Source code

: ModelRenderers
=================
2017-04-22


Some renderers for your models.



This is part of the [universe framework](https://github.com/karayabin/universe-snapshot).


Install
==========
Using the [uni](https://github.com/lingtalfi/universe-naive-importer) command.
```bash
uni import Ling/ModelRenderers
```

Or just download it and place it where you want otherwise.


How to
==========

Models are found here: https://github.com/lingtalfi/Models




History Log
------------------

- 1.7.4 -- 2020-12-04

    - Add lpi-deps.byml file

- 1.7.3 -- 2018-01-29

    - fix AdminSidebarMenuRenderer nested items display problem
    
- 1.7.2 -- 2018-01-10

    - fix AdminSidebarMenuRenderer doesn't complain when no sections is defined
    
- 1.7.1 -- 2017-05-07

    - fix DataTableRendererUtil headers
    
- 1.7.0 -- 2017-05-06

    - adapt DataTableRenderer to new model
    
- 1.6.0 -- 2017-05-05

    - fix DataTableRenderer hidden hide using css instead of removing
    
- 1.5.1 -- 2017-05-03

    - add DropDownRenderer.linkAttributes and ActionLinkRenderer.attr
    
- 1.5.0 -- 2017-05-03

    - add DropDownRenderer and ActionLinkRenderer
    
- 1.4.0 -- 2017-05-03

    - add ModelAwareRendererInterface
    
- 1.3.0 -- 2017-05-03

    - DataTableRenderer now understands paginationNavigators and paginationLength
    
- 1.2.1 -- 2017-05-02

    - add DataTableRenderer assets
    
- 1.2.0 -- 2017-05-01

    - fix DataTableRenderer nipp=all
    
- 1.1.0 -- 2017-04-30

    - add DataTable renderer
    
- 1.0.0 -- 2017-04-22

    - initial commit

========================================

Exercise details: Read through the entries, then copy every line where the string "github" is found.

Exercise output:
This is part of the [universe framework](https://github.com/karayabin/universe-snapshot).
Using the [uni](https://github.com/lingtalfi/universe-naive-importer) command.
Models are found here: https://github.com/lingtalfi/Models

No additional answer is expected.